Quais sãos erros mais cometidos nos perfis dos usuários? O mais comum é não fornecer detalhes pessoais e usar uma série de clichês. Há uma infinidade de pessoas que coloca “amo caminhadas longas na praia no pôr do sol”. Bom, todos nós gostamos de caminhadas longas na praia no pôr do sol. No final das contas, isso não diz nada sobre a pessoa. Ou, então, escrevem “eu adoro beber vinho em frente à lareira”. Bom, todos gostamos disso. O melhor então é dar detalhes, detalhes, detalhes. Em vez de dizer “eu amo música”, escreva “gosto de Beethoven e de música country”. Outra coisa que costumam fazer muito é inserir fotos com a ex-namorada ou entre um grupo de mulheres. Uma mulher não deseja olhar uma foto de um homem rodeado por outras, ela só quer ver o sujeito. Tampouco querem ver fotos de alguém mal vestido. A vasta maioria das mulheres não quer ver um homem seminu no espelho do banheiro. Isso realmente as desanima. Quando perguntamos “o que te desanima?”, essa foi uma das respostas mais recorrentes: corpos à mostra. Claro, as mulheres estão tão interessadas nos homens sexualmente atraentes como os homens estão interessados em mulheres sexualmente atraentes. Mas elas não querem uma propaganda com uma foto no banheiro. Aliás, essa é outra dica importantíssima: fique longe do toalete com a sua câmera! Também aconselharia as pessoas a não colocar fotos com os filhos. Os outros estão em busca de parceiros, não de crianças.
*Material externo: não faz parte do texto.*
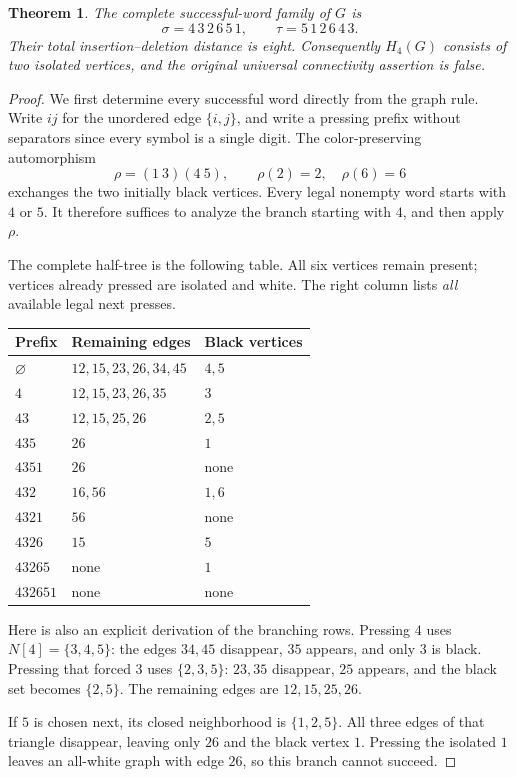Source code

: \documentclass[11pt]{article}
\newtheorem{theorem}{Theorem}
\begin{document}
\begin{theorem}\label{counterexample}
The complete successful-word family of $G$ is
\[
 \sigma=4\,3\,2\,6\,5\,1,
 \qquad
 \tau=5\,1\,2\,6\,4\,3.
\]
Their total insertion--deletion distance is eight. Consequently $H_4(G)$
consists of two isolated vertices, and the original universal connectivity
assertion is false.
\end{theorem}
\begin{proof}
We first determine every successful word directly from the graph rule.
Write $ij$ for the unordered edge $\{i,j\}$, and write a pressing prefix
without separators since every symbol is a single digit. The color-preserving
automorphism
\[
             \rho=(1\ 3)(4\ 5),\qquad \rho(2)=2,\quad\rho(6)=6
\]
exchanges the two initially black vertices. Every legal nonempty word
starts with $4$ or $5$. It therefore suffices to analyze the branch
starting with $4$, and then apply $\rho$.

The complete half-tree is the following table. All six vertices remain
present; vertices already pressed are isolated and white. The right
column lists \emph{all} available legal next presses.
\begin{center}
\begin{tabular}{lll}
\toprule
Prefix & Remaining edges & Black vertices\\
\midrule
$\varnothing$ & $12,15,23,26,34,45$ & $4,5$\\
$4$ & $12,15,23,26,35$ & $3$\\
$43$ & $12,15,25,26$ & $2,5$\\
$435$ & $26$ & $1$\\
$4351$ & $26$ & none\\
$432$ & $16,56$ & $1,6$\\
$4321$ & $56$ & none\\
$4326$ & $15$ & $5$\\
$43265$ & none & $1$\\
$432651$ & none & none\\
\bottomrule
\end{tabular}
\end{center}

Here is also an explicit derivation of the branching rows. Pressing $4$
uses $N[4]=\{3,4,5\}$: the edges $34,45$ disappear, $35$ appears,
and only $3$ is black. Pressing that forced $3$ uses
$\{2,3,5\}$: $23,35$ disappear, $25$ appears, and the black set becomes
$\{2,5\}$. The remaining edges are $12,15,25,26$.

If $5$ is chosen next, its closed neighborhood is $\{1,2,5\}$.
All three edges of that triangle disappear, leaving only $26$ and the
black vertex $1$. Pressing the isolated $1$ leaves an all-white graph
with edge $26$, so this branch cannot succeed.


\end{proof}
\end{document}
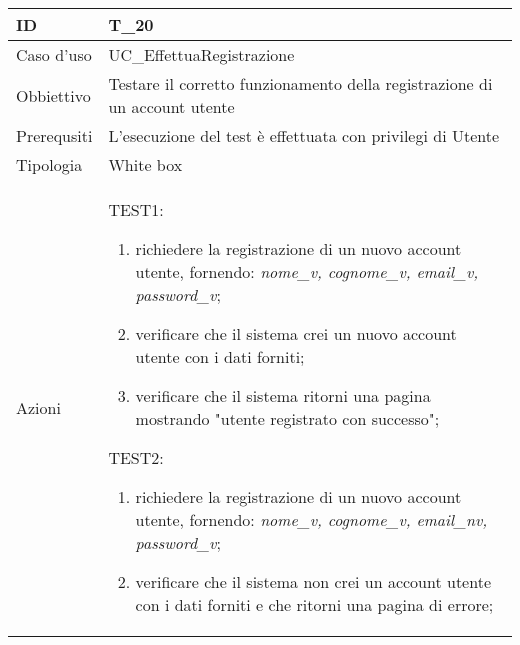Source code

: \begin{table}[hb]
    \centering
    \begin{tabular}{ |p{2cm}|p{10cm}|  }
        \hline
        ID          & T\_20                                                                      \\\hline
        Caso d'uso  & UC\_EffettuaRegistrazione                                                  \\\hline
        Obbiettivo  & Testare il corretto funzionamento della registrazione di un account utente \\\hline
        Prerequsiti & L'esecuzione del test è effettuata con privilegi di Utente                 \\\hline
        Tipologia   & White box                                                                  \\\hline
        Azioni      &
        TEST1:
        \begin{enumerate}[nosep, topsep=0pt]
            \item richiedere la registrazione di un nuovo account utente, fornendo: \emph{nome\_v, cognome\_v, email\_v, password\_v};
            \item verificare che il sistema crei un nuovo account utente con i dati forniti;
            \item verificare che il sistema ritorni una pagina mostrando "utente registrato con successo";
        \end{enumerate}
        \vspace{0.5cm} TEST2:
        \begin{enumerate}[nosep, topsep=0pt]
            \item richiedere la registrazione di un nuovo account utente, fornendo: \emph{nome\_v, cognome\_v, email\_nv, password\_v};
            \item verificare che il sistema non crei un account utente con i dati forniti e che ritorni una pagina di errore;
        \end{enumerate}
        \\\hline
    \end{tabular}
\end{table}

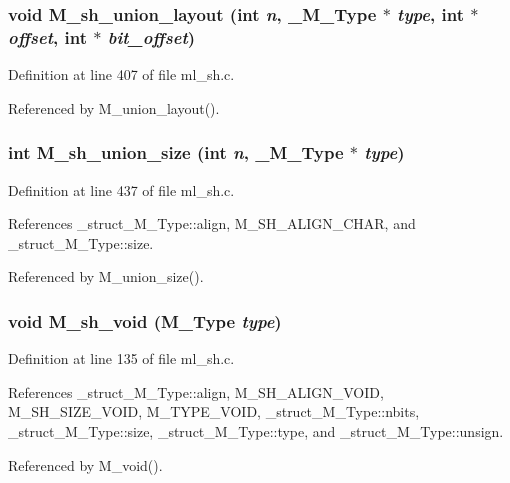 \subsubsection{\setlength{\rightskip}{0pt plus 5cm}void M\_\-sh\_\-union\_\-layout (int {\em n}, \bf{\_\-M\_\-Type} $\ast$ {\em type}, int $\ast$ {\em offset}, int $\ast$ {\em bit\_\-offset})}\label{ml__sh_8c_fb401d4a3045cb87e02bbe2f7f50f928}




Definition at line 407 of file ml\_\-sh.c.

Referenced by M\_\-union\_\-layout().
\subsubsection{\setlength{\rightskip}{0pt plus 5cm}int M\_\-sh\_\-union\_\-size (int {\em n}, \bf{\_\-M\_\-Type} $\ast$ {\em type})}\label{ml__sh_8c_00a63818df8d75dd91dab35d3507ef13}




Definition at line 437 of file ml\_\-sh.c.

References \_\-struct\_\-M\_\-Type::align, M\_\-SH\_\-ALIGN\_\-CHAR, and \_\-struct\_\-M\_\-Type::size.

Referenced by M\_\-union\_\-size().
\subsubsection{\setlength{\rightskip}{0pt plus 5cm}void M\_\-sh\_\-void (\bf{M\_\-Type} {\em type})}\label{ml__sh_8c_5ac022b280bb8009d4c3744963b6951b}




Definition at line 135 of file ml\_\-sh.c.

References \_\-struct\_\-M\_\-Type::align, M\_\-SH\_\-ALIGN\_\-VOID, M\_\-SH\_\-SIZE\_\-VOID, M\_\-TYPE\_\-VOID, \_\-struct\_\-M\_\-Type::nbits, \_\-struct\_\-M\_\-Type::size, \_\-struct\_\-M\_\-Type::type, and \_\-struct\_\-M\_\-Type::unsign.

Referenced by M\_\-void().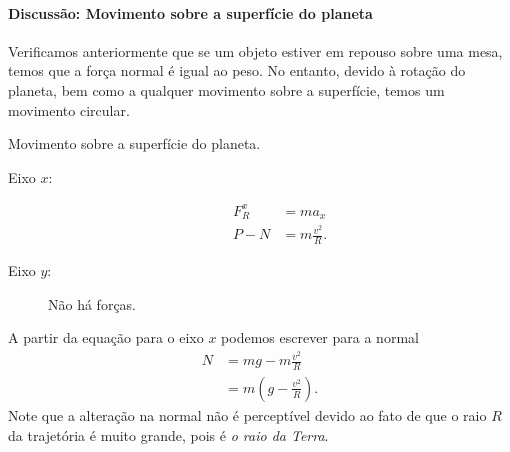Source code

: \paragraph{Discussão: Movimento sobre a superfície do planeta}

Verificamos anteriormente que se um objeto estiver em repouso sobre uma mesa, temos que a força normal é igual ao peso. No entanto, devido à rotação do planeta, bem como a qualquer movimento sobre a superfície, temos um movimento circular.

\begin{marginfigure}
\centering
{}
\caption{Movimento sobre a superfície do planeta.}
\end{marginfigure}

\begin{description}
    \item[Eixo $x$:] 
        \begin{align}
            F_R^x &= m a_x \\
            P - N &= m \frac{v^2}{R}.
        \end{align}
    \item[Eixo $y$:] Não há forças.
\end{description}

\noindent{}A partir da equação para o eixo $x$ podemos escrever para a normal
\begin{align}
    N &= mg-m\frac{v^2}{R} \\
    &= m \left(g - \frac{v^2}{R}\right).
\end{align}
%
Note que a alteração na normal não é perceptível devido ao fato de que o raio $R$ da trajetória é muito grande, pois é \emph{o raio da Terra}.

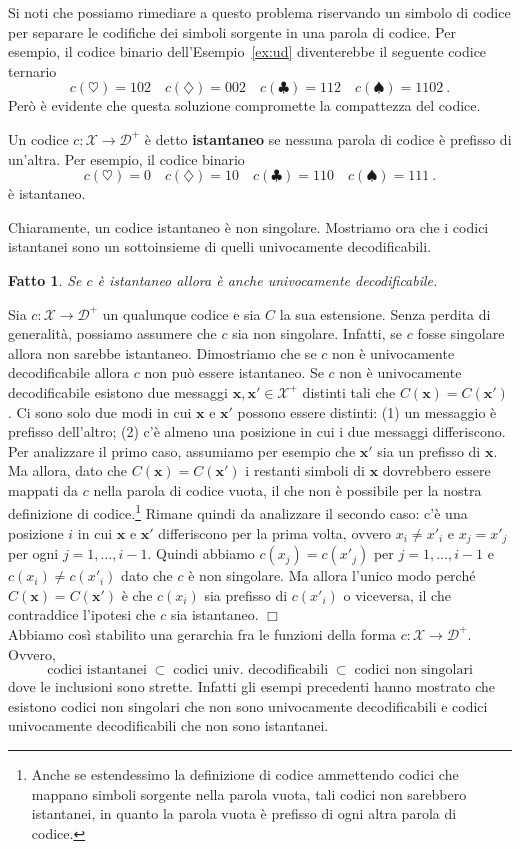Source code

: \documentclass[11pt]{article}
\newtheorem{fact}[theorem]{Fatto}
\newenvironment{proof}{{\textsc{Dimostrazione.}\ }}{\hfill$\Box$\\[2mm]}
\newcommand{\bx}{ \boldsymbol{x} }
\newcommand{\scD}{\mathcal{D}}
\newcommand{\scX}{\mathcal{X}}
\begin{document}
Si noti che possiamo rimediare a questo problema riservando un simbolo di codice per separare le codifiche dei simboli sorgente in una parola di codice. Per esempio, il codice binario dell'Esempio~\ref{ex:ud} diventerebbe il seguente codice ternario
\[
    c(\heartsuit) = 102 \quad c(\diamondsuit) = 002 \quad c(\clubsuit) = 112 \quad c(\spadesuit) = 1102~.
\]
Però è evidente che questa soluzione compromette la compattezza del codice.

Un codice $c : \scX \to \scD^+$ è detto \textbf{istantaneo} se nessuna parola di codice è prefisso di un'altra. Per esempio, il codice binario
\[
    c(\heartsuit) = 0 \quad c(\diamondsuit) = 10 \quad c(\clubsuit) = 110 \quad c(\spadesuit) = 111~.
\]
è istantaneo.

Chiaramente, un codice istantaneo è non singolare. Mostriamo ora che i codici istantanei sono un sottoinsieme di quelli univocamente decodificabili.
%
\begin{fact}
Se $c$ è istantaneo allora è anche univocamente decodificabile.
\end{fact}
%
\begin{proof}
Sia $c : \scX\to\scD^+$ un qualunque codice e sia $C$ la sua estensione. Senza perdita di generalità, possiamo assumere che $c$ sia non singolare. Infatti, se $c$ fosse singolare allora non sarebbe istantaneo. Dimostriamo che se $c$ non è univocamente decodificabile allora $c$ non può essere istantaneo. Se $c$ non è univocamente decodificabile esistono due messaggi $\bx,\bx'\in\scX^+$ distinti tali che $C(\bx) = C(\bx')$. Ci sono solo due modi in cui $\bx$ e $\bx'$ possono essere distinti: (1) un messaggio è prefisso dell'altro; (2) c'è almeno una posizione in cui i due messaggi differiscono. Per analizzare il primo caso, assumiamo per esempio che $\bx'$ sia un prefisso di $\bx$. Ma allora, dato che $C(\bx) = C(\bx')$ i restanti simboli di $\bx$ dovrebbero essere mappati da $c$ nella parola di codice vuota, il che non è possibile per la nostra definizione di codice.\footnote{Anche se estendessimo la definizione di codice ammettendo codici che mappano simboli sorgente nella parola vuota, tali codici non sarebbero istantanei, in quanto la parola vuota è prefisso di ogni altra parola di codice.} Rimane quindi da analizzare il secondo caso: c'è una posizione $i$ in cui $\bx$ e $\bx'$ differiscono per la prima volta, ovvero $x_i \neq x'_i$ e $x_j = x'_j$ per ogni $j = 1,\dots,i-1$. Quindi abbiamo $c(x_j)=c(x'_j)$ per $j=1,\dots,i-1$ e $c(x_i) \neq c(x'_i)$ dato che $c$ è non singolare. Ma allora l'unico modo perché $C(\bx) = C(\bx')$ è che $c(x_i)$ sia prefisso di $c(x'_i)$ o viceversa, il che contraddice l'ipotesi che $c$ sia istantaneo.
\end{proof}
%
Abbiamo così stabilito una gerarchia fra le funzioni della forma $c:\scX\to\scD^+$. Ovvero,
\[
    \text{codici istantanei} \;\subset\; \text{codici univ.\ decodificabili} \;\subset\; \text{codici non singolari}
\]
dove le inclusioni sono strette. Infatti gli esempi precedenti hanno mostrato che esistono codici non singolari che non sono univocamente decodificabili e codici univocamente decodificabili che non sono istantanei.
\end{document}

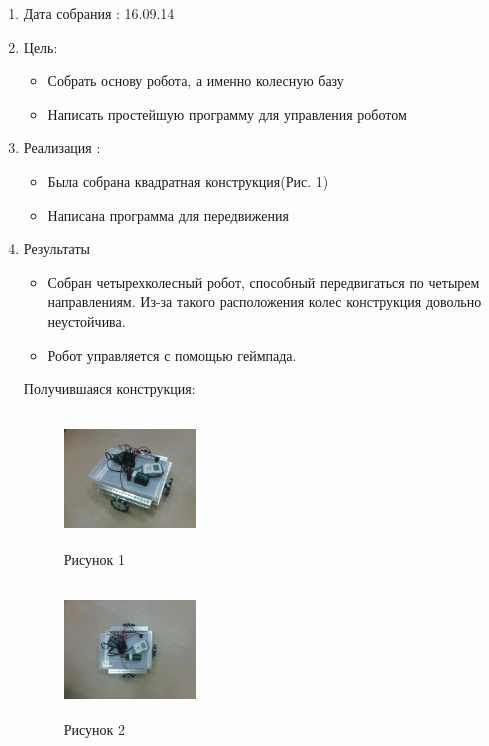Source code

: 
	\begin{enumerate}
		\item Дата собрания : 16.09.14
		\item Цель:
		\begin{itemize}
			\item Собрать основу робота, а именно колесную базу
			\item Написать простейшую программу для управления роботом
		\end{itemize}			
		\item Реализация :
		\begin{itemize}
			\item Была собрана квадратная конструкция(Рис. 1)
			\item Написана программа для передвижения
		\end{itemize}
		\item Результаты
		\begin{itemize}
			\item Собран четырехколесный робот, способный передвигаться по четырем направлениям. Из-за такого расположения колес конструкция довольно неустойчива.
			\item Робот управляется с помощью геймпада.
		\end{itemize}
		Получившаяся конструкция:
		\begin{figure} [h]
			\centering
			\begin{minipage}{0.3\linewidth}
				\includegraphics[width=35mm,height=35mm]{Days/16.09.14/1_1_robot.png}\\ Рисунок 1
			\end{minipage}
			\begin{minipage}{0.3\linewidth}
				\includegraphics[width=35mm,height=35mm]{Days/16.09.14/1_2_robot}\\ Рисунок 2
			\end{minipage}
		\end{figure}
	\end{enumerate}
\fillpage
Aqueles que se cadastram nesses sites são em geral considerados mais promíscuos? Eles são menos propensos a um relacionamento sério? O que realmente faz alguém parar de procurar parceiros ou sair com outras pessoas é o fato de ela se apaixonar. Fui uma das primeiras, junto a um grupo de amigos, a colocar scanners na cabeça dos pacientes para estudar o que acontece com alguém quando se apaixona. A paixão acontece quando a região abaixo do córtex, responsável pelas emoções, é estimulada. Quem teve essa área acionada não volta para a internet ou para o bar para conhecer outras pessoas pois o único interesse passa a ser um único outro ser humano. Eu estudei a evolução do cérebro humano e ele não mudou. Fomos homo sapiens sapiens por 200 000 anos. Quando a paixão conhece, o cérebro dá aquele “clique”. Essa reação acontece há milhares de anos e é independente da maneira como se deu o encontro.

Quanto tempo demora entre conhecer alguém especial e descadastrar-se no site de internet? Em um estudo que fizemos com solteiros nos Estados Unidos, a maioria nos disse que deixaria de procurar parceiros quando se sentisse exclusivo. Nós não conseguimos decifrar exatamente o que seja isso, mas foi algo que ouvimos bastante. O passo seguinte seria iniciar uma vida a dois. Curiosamente, o homem quer morar junto antes da mulher. Perguntamos aos dois sexos: “quanto tempo até você morar com a pessoa com quem se apaixonou?”. Os homens acreditam que seja depois de seis a doze meses, enquanto as mulheres falaram entre um e dois anos.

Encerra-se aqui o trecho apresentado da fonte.